另外,《太平经》的守一、鬼神报应、尸解及种民等学说,均于后世道教极有影响。汤用彤先生重点论述了守一之法在佛、道中的来源。他指出:“守一”一语,亦出于《老子》之“抱一”。但《太平经》中守一之法,疑取自佛家禅法。其根据是“守一”一语,屡见于汉魏所译之佛经中。通过比较,他发现了《太平经》的“守一”与当时佛经中的“禅观”在用语和内容上的一致性。但是这尚不能断定“守一”之法即是来自印度,因为“守一”之法在本土源远流长。饶宗颐、李养正先生在汤用彤先生研究的基础上,对“守一”的渊源又作了新的补正。
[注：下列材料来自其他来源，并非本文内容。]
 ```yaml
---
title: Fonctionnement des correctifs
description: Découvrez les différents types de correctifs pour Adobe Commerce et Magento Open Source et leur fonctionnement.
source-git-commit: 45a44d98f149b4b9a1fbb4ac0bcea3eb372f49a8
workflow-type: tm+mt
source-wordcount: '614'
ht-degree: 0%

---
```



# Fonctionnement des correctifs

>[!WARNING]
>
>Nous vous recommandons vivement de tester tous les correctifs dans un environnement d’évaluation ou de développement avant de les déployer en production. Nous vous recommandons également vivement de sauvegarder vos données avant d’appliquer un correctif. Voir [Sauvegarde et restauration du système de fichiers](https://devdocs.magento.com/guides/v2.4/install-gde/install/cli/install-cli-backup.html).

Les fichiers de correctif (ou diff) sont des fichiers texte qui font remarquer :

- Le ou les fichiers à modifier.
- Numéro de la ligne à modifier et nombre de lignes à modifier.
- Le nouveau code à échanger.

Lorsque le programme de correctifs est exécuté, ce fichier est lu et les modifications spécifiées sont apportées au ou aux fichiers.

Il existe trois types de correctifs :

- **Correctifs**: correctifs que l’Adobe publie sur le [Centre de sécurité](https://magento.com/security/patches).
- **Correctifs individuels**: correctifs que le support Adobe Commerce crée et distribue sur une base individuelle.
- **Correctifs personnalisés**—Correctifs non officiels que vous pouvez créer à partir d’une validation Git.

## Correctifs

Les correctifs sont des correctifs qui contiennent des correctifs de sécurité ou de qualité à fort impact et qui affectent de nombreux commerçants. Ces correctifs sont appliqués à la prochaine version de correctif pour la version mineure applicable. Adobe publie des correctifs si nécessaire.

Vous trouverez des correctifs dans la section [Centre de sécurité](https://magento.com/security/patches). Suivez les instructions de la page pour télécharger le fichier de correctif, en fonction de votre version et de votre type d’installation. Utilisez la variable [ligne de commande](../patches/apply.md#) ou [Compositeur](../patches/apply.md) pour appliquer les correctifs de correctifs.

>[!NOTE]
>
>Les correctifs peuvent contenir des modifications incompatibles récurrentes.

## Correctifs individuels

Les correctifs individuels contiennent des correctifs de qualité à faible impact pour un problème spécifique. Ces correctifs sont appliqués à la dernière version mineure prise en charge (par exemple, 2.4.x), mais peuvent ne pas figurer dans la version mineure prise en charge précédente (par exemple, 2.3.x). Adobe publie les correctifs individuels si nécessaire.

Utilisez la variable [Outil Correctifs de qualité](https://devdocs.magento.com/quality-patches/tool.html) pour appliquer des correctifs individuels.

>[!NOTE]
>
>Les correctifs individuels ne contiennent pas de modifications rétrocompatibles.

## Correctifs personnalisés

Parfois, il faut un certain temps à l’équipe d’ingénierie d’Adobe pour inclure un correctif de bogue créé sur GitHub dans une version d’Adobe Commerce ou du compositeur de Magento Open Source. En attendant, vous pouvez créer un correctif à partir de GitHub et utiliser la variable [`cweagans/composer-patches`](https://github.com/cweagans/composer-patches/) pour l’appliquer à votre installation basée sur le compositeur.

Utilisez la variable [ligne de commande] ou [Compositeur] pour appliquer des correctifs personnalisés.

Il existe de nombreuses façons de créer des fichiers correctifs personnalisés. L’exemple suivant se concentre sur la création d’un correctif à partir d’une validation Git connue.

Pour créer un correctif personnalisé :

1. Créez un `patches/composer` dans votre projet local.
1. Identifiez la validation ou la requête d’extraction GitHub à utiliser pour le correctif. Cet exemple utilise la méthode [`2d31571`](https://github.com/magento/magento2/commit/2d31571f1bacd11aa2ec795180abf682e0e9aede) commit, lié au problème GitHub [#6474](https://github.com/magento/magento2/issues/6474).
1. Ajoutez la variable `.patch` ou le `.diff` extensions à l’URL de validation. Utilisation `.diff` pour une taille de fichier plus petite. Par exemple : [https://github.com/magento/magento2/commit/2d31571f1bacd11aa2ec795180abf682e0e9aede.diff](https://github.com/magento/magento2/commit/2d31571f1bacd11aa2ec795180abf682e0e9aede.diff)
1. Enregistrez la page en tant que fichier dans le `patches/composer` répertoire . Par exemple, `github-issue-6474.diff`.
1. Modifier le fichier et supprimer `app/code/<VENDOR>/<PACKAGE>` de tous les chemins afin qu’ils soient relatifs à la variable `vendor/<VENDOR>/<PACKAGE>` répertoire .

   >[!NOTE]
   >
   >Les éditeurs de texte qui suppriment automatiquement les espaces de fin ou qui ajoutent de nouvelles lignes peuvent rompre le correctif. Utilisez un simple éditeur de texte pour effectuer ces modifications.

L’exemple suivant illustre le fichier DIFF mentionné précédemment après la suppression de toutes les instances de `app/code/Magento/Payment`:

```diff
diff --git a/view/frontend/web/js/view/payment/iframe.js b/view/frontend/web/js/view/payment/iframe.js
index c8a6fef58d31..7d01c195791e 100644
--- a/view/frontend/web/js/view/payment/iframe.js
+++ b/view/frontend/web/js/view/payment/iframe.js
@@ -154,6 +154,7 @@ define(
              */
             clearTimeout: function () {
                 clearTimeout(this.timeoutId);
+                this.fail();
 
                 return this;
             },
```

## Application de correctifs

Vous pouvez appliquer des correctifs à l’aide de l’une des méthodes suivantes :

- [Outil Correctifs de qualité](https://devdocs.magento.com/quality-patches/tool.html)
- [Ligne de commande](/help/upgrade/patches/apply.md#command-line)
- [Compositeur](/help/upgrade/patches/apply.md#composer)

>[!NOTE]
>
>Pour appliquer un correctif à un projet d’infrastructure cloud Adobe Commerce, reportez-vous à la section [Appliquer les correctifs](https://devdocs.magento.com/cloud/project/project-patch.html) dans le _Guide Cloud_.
饶宗颐先生认为“守一”一词见于《庄子·在宥》之“我守其一,以处其和”。汉代佛经中的“守一”以“格义”释之较妥(16)。关于“守一”的来源虽有不同观点,但汤用彤先生对此问题的提出及尝试解答,却有开创之功,不断启发后学。汤一介先生对“守一”思想的发展进行了详细考察,指出,“守一”或“守真一”在道教理论体系中非常重要,它正是把个体的人与作为宇宙本体的“道”联系起来的桥梁,是人成“仙”的关键(17)。《太平经》、《老子河上公注》等早期道经反复强调的守一存真之法对后来内丹学的发展有重要影响。
《太平经》特别重视“守一”与当时流行中国的“安般守意”有关,并相互影响。汤用彤先生指出:守意之说,中国道家养生之常谈。道家养气之方曰吐纳。吐纳者亦犹佛教之安般。现存《安般守意经》,亦多杂入道家言,如“安为清,般为静,守为无,意名为,是清静无为也。”由此,他得出一重要结论:
汉末以来,安般禅法,疑与道家学说相得益彰,而盛行于世也。(18)
由此可见佛教初来,一方面为求生存流布而附会道教,另一方面道教亦取资于佛教,增益其所不能。他对当时佛、道二教互惠关系的揭示,实发前入所未发。在其启示下,李养正先生对道家气法和安般禅法两者如何“相得”,如何能“相得”;如何能“益彰”,进一步作了具体的剖析和探讨。(19)
(三)《太平经》与“佛道”现象。汤用彤先生治道教史,重视甄别史料,但不限于繁琐考订,而是站在“文化移植”三阶段理论的高度来纵览考察。“佛道”现象正是佛教和道教两种不同文化在相遇初期因见表面相合而调和的产物。他首次提出,佛教在汉代为道术之一种,故称“佛道”(20)。在《汉魏两晋南北朝佛教史》中,他专开“佛道”一章,从教理、修道行为等方面论述佛教初来与道术的调和。“佛道”说自汤用彤先生提出后,已成为学者们普遍奉持的观点。为了更详尽的解释这种现象的产生,他从文化地理学的角度考察了佛、道相合与地理分布的关系。《太平经》流行于山东沿海诸地,与汉代佛教流行之地域相同。而佛教亦与其并行,或且藉其势力以张其军,二者之关系实极密切。(21)佛道独盛于齐楚以及江淮之间,这种地理分布由历史文化背景决定。黄老道术源出燕齐,渐及江淮。琅琊(治今山东临沂)滨海地域成为道教的重要发源地。他说:
《江表传》,称于吉琅琊人。襄楷亦称宫崇为琅琊人。东汉琅琊国,当今胶东沿海地。而琅琊县近海上之劳山。太平道发源于此。琅琊与楚国,东汉俱属徐州。而琅琊平原(襄楷此地人)则现均属山东。楚王英笮融襄楷所在地域,与道教发源地不远也。(22)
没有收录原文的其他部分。